For Japanese authorities, the yen’s decline poses several challenges. A weaker currency can support exporters by making overseas earnings more valuable when repatriated, but it also raises the cost of imports, particularly energy and food, which can weigh on households and businesses. If the depreciation becomes disorderly, it can undermine confidence in financial markets and force policymakers to consider direct action to stabilise the currency.

The subdued trading tone on Thursday was also influenced by the upcoming US holiday, which was expected to reduce participation in financial markets and keep volumes lighter than usual. In such conditions, investors often avoid aggressive bets before major data releases, preferring instead to wait for confirmation from economic numbers before shifting their positions.

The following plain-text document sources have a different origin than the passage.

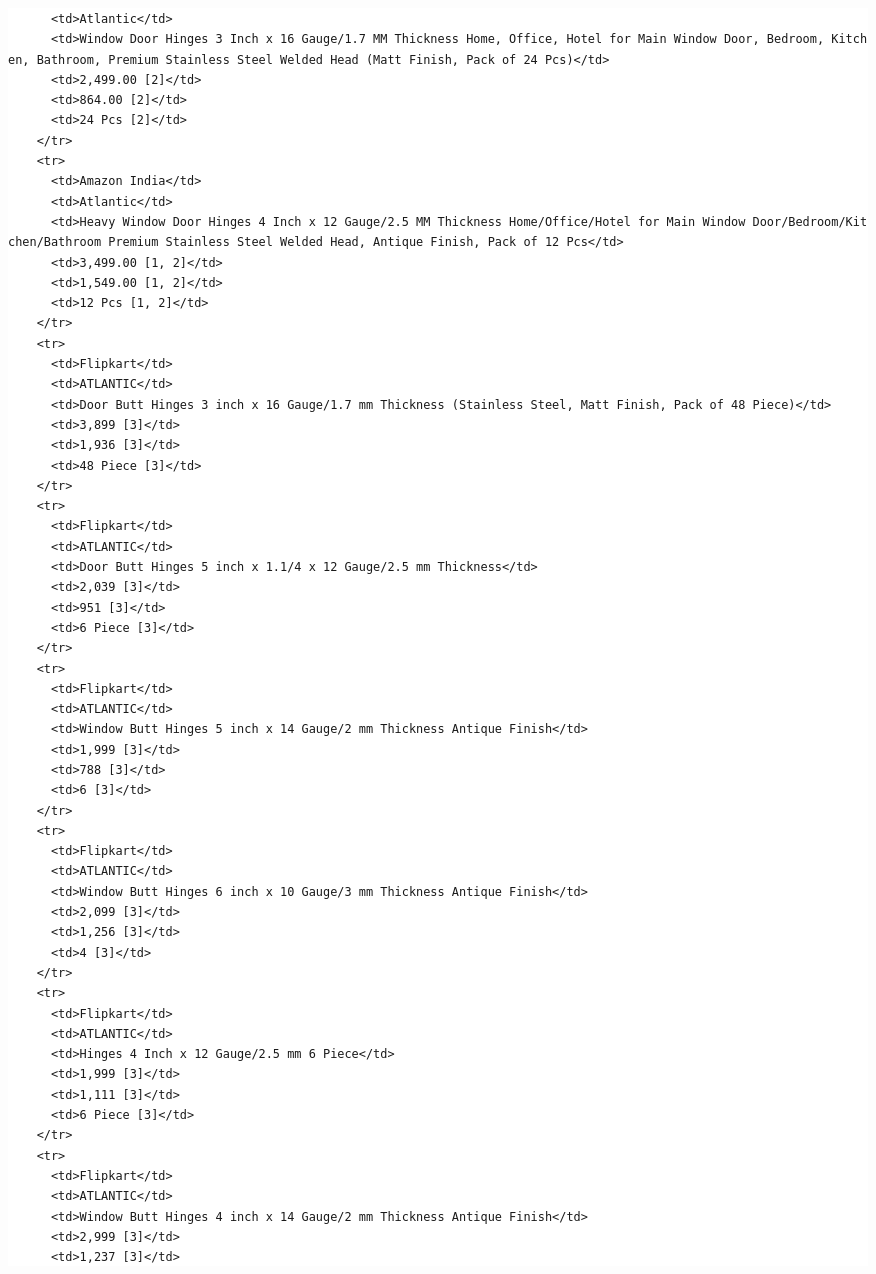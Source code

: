           <td>Atlantic</td>
          <td>Window Door Hinges 3 Inch x 16 Gauge/1.7 MM Thickness Home, Office, Hotel for Main Window Door, Bedroom, Kitchen, Bathroom, Premium Stainless Steel Welded Head (Matt Finish, Pack of 24 Pcs)</td>
          <td>2,499.00 [2]</td>
          <td>864.00 [2]</td>
          <td>24 Pcs [2]</td>
        </tr>
        <tr>
          <td>Amazon India</td>
          <td>Atlantic</td>
          <td>Heavy Window Door Hinges 4 Inch x 12 Gauge/2.5 MM Thickness Home/Office/Hotel for Main Window Door/Bedroom/Kitchen/Bathroom Premium Stainless Steel Welded Head, Antique Finish, Pack of 12 Pcs</td>
          <td>3,499.00 [1, 2]</td>
          <td>1,549.00 [1, 2]</td>
          <td>12 Pcs [1, 2]</td>
        </tr>
        <tr>
          <td>Flipkart</td>
          <td>ATLANTIC</td>
          <td>Door Butt Hinges 3 inch x 16 Gauge/1.7 mm Thickness (Stainless Steel, Matt Finish, Pack of 48 Piece)</td>
          <td>3,899 [3]</td>
          <td>1,936 [3]</td>
          <td>48 Piece [3]</td>
        </tr>
        <tr>
          <td>Flipkart</td>
          <td>ATLANTIC</td>
          <td>Door Butt Hinges 5 inch x 1.1/4 x 12 Gauge/2.5 mm Thickness</td>
          <td>2,039 [3]</td>
          <td>951 [3]</td>
          <td>6 Piece [3]</td>
        </tr>
        <tr>
          <td>Flipkart</td>
          <td>ATLANTIC</td>
          <td>Window Butt Hinges 5 inch x 14 Gauge/2 mm Thickness Antique Finish</td>
          <td>1,999 [3]</td>
          <td>788 [3]</td>
          <td>6 [3]</td>
        </tr>
        <tr>
          <td>Flipkart</td>
          <td>ATLANTIC</td>
          <td>Window Butt Hinges 6 inch x 10 Gauge/3 mm Thickness Antique Finish</td>
          <td>2,099 [3]</td>
          <td>1,256 [3]</td>
          <td>4 [3]</td>
        </tr>
        <tr>
          <td>Flipkart</td>
          <td>ATLANTIC</td>
          <td>Hinges 4 Inch x 12 Gauge/2.5 mm 6 Piece</td>
          <td>1,999 [3]</td>
          <td>1,111 [3]</td>
          <td>6 Piece [3]</td>
        </tr>
        <tr>
          <td>Flipkart</td>
          <td>ATLANTIC</td>
          <td>Window Butt Hinges 4 inch x 14 Gauge/2 mm Thickness Antique Finish</td>
          <td>2,999 [3]</td>
          <td>1,237 [3]</td>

Despite the day’s calm appearance, the underlying mood in currency markets remained tense. The dollar was being supported by expectations that the US economy continues to outperform, but traders were also aware that the payrolls report could alter that narrative quickly. A solid jobs number would likely reinforce the case for higher US yields and a stronger dollar, while a softer reading could challenge the view that the Federal Reserve has scope to remain hawkish.

At the same time, any renewed slide in the yen toward fresh multi-decade lows could trigger speculation of official action from Japan, particularly if the move is seen as disorderly or exaggerated by holiday thinned trading conditions. That means investors are effectively navigating two major risks at once: a potentially market-moving US labour market report and the ever present possibility of intervention in the Japanese currency.

For now, the greenback remains broadly supported by economic strength, higher yields and global capital inflows, but the next decisive move may depend on whether the latest US jobs data confirms the economy’s durability or points to a more pronounced slowdown. Until then, traders are likely to remain cautious, keeping a close watch on both Washington’s economic signals and Tokyo’s tolerance for yen weakness.